China Mobile does not disclose official user statistics for its Push Mail and Blackberry services. However, for Push Mail, Guangdong Mobile reportedly had 2 mln users by the end of 2006. As Push Mail service is based on GPRS, and Guangdong province generates more than 50% of China Mobile's total GPRS traffic, these 2 mln Push Mail subscribers may make up a significant portion of China Mobile's total national user base.
As for Blackberry, Chinese business magazine Global Entrepreneur reported in August 2007 that Shanghai Mobile had 670 corporate Blackberry subs, accounting for more than half of the total in China. Most of China Mobile's Blackberry clients are China branches of multinational companies and professional service organizations.

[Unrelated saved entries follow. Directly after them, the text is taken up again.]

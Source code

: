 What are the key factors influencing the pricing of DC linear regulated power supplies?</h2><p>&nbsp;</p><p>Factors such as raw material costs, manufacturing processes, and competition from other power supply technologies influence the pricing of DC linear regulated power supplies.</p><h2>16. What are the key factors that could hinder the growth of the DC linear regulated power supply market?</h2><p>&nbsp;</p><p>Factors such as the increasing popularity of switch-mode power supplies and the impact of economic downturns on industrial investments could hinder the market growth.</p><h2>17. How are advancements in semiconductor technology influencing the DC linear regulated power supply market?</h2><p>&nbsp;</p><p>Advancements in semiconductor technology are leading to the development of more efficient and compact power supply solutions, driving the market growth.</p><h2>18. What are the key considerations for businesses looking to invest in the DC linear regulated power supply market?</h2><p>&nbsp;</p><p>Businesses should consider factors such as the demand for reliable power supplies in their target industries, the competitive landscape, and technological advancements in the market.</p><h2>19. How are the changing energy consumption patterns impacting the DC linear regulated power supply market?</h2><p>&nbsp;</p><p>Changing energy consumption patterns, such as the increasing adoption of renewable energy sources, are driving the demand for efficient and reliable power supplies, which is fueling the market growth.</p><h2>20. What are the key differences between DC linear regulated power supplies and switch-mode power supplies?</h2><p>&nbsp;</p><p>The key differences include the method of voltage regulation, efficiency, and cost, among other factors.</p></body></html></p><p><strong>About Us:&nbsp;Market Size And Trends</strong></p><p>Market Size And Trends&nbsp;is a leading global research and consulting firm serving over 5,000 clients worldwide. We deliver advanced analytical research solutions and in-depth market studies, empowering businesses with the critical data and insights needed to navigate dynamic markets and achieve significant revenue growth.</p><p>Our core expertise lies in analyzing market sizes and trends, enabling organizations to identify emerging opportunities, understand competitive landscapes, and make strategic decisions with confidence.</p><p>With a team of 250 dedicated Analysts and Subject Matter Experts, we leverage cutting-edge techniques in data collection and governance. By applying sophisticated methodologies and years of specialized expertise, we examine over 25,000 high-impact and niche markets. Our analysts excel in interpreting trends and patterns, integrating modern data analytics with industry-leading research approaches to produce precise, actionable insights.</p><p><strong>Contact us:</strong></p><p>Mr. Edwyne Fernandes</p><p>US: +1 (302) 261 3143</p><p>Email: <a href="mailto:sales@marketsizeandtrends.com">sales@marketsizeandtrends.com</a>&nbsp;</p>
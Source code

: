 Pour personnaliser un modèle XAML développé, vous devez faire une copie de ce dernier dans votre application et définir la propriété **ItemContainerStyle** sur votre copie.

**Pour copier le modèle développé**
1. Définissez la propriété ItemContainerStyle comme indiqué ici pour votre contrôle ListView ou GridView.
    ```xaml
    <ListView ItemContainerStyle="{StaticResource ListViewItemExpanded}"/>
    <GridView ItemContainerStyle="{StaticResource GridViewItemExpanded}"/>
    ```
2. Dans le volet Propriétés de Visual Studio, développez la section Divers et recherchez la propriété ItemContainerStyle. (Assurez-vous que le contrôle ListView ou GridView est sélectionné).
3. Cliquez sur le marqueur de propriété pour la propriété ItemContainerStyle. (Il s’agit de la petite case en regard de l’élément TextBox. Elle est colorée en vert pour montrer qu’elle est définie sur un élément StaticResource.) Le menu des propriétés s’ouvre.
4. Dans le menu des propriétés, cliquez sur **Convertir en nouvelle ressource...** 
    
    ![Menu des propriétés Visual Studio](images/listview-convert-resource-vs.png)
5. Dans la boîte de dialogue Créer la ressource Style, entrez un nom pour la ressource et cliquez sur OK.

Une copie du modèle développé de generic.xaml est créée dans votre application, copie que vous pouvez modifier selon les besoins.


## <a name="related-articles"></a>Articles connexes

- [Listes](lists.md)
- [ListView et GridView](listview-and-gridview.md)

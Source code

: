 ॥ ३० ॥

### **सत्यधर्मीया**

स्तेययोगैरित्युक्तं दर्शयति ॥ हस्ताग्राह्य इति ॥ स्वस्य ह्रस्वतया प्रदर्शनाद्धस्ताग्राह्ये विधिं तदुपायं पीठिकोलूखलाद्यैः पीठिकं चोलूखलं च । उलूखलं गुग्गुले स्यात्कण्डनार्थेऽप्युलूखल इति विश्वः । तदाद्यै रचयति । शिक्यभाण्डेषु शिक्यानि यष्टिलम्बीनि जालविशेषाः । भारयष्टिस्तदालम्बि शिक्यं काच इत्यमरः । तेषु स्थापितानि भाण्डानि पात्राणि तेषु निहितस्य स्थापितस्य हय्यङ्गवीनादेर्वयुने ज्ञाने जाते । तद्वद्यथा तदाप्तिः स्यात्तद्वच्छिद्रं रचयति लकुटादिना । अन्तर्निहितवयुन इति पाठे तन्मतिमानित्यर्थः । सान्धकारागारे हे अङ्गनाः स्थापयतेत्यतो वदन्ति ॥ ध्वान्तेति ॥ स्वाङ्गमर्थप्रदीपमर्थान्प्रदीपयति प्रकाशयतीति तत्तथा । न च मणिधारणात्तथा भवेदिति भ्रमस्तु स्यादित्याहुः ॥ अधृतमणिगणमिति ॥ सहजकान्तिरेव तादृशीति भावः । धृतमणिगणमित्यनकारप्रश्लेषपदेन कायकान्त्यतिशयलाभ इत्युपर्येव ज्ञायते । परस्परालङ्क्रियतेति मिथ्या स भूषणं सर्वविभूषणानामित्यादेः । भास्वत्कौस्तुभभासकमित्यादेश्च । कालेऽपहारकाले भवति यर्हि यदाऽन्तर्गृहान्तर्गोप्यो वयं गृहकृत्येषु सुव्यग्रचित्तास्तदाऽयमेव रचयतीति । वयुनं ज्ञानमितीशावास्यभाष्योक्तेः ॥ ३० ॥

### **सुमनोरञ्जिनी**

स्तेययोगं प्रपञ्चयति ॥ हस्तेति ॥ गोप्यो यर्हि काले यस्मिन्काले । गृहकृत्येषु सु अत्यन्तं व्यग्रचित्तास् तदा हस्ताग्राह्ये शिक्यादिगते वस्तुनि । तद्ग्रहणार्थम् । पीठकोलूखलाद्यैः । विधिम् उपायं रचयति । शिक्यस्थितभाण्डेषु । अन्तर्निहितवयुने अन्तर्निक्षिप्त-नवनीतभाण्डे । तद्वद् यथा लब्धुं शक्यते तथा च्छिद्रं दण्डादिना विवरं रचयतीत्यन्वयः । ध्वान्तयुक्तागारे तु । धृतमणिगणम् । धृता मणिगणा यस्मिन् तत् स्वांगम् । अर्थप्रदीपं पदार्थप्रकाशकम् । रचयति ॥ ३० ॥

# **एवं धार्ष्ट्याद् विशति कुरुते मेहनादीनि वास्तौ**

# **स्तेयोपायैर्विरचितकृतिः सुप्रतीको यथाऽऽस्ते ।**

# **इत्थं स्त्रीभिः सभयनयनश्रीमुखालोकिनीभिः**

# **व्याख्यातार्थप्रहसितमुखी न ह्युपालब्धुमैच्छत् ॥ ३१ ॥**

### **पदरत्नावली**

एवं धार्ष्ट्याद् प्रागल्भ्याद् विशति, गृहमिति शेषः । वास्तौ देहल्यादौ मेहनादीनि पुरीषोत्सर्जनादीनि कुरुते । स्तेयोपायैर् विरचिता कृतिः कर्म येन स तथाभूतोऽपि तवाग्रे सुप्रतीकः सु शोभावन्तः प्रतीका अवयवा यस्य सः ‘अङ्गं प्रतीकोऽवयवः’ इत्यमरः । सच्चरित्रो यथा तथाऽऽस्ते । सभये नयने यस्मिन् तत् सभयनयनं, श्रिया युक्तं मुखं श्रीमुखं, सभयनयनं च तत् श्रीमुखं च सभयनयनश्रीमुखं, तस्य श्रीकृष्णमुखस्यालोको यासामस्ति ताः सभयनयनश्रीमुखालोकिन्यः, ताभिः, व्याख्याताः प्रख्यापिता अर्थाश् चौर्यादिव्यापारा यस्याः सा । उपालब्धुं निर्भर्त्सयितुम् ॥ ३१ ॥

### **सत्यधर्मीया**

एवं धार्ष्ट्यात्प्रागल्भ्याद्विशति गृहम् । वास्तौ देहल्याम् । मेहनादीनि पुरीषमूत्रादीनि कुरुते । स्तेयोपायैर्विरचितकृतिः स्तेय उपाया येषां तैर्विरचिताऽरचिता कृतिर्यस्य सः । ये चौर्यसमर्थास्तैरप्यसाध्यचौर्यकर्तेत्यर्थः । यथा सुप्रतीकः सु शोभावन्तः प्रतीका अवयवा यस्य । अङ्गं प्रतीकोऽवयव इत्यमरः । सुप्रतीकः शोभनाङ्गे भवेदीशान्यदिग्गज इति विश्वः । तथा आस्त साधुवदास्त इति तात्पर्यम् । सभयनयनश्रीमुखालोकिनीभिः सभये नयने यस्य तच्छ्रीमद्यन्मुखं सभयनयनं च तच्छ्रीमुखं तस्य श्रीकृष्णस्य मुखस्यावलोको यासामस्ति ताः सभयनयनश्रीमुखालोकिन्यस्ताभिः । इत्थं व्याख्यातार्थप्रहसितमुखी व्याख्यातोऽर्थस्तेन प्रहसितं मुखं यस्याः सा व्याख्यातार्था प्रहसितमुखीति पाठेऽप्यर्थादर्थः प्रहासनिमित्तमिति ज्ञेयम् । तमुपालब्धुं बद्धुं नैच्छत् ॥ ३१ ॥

China Mobile's pushmail services face competition from other pushmail service providers, including Unicom's Redberry (see Unicom Launches 'Redberry' Push Email Service, MW 4/07/06 issue), leading ERP software provider UFID's Umail (see Ufida to Launch Push Email Service, MW 12/01/06 issue) and other mobile mail service providers. Free WAP sites have also gained traction in this area. Popular WAP site Moabc, for example, rolled out its mobile mail service Momail in March 2006, attracting over 1 mln registered users within 11 months.
The biggest obstacle facing broader uptake of pushmail and mobile mail services is existing user habits. Instead of e-mail, most Chinese users tend to use SMS for simple text and mobile IM for multimedia text or text with greater volume. The Chinese Internet Network Information Center (CNNIC)'s June 2007 Internet User Habits Survey showed e-mail penetration among Chinese netizens at 55.4%, compared with 92.5% for Americans and 91% for South Koreans.
Another barrier to uptake is the cost, both in terms of compatible handsets and China's relatively high GPRS fees. Blackberry, Push Mail, and Umail all require that the user purchase a smartphone (Unicom's Redberry, basically an upgrade of its MMS service for CDMA1X users, is the exception, requiring only a CDMA1X handset). According to statistics from CCID, of all handsets purchased in China during the first three quarters of 2007, only 6.4 mln, or 18%, were smartphones.
Although Blackberry devices are not yet available for sale in mainland China, other smartphone brands such as Nokia and Sony Ericsson support Blackberry services. Some users have also brought Blackberry devices back from overseas. Blackberry devices smuggled into the country, although illegal, have also appeared for sale on a number of domestic websites.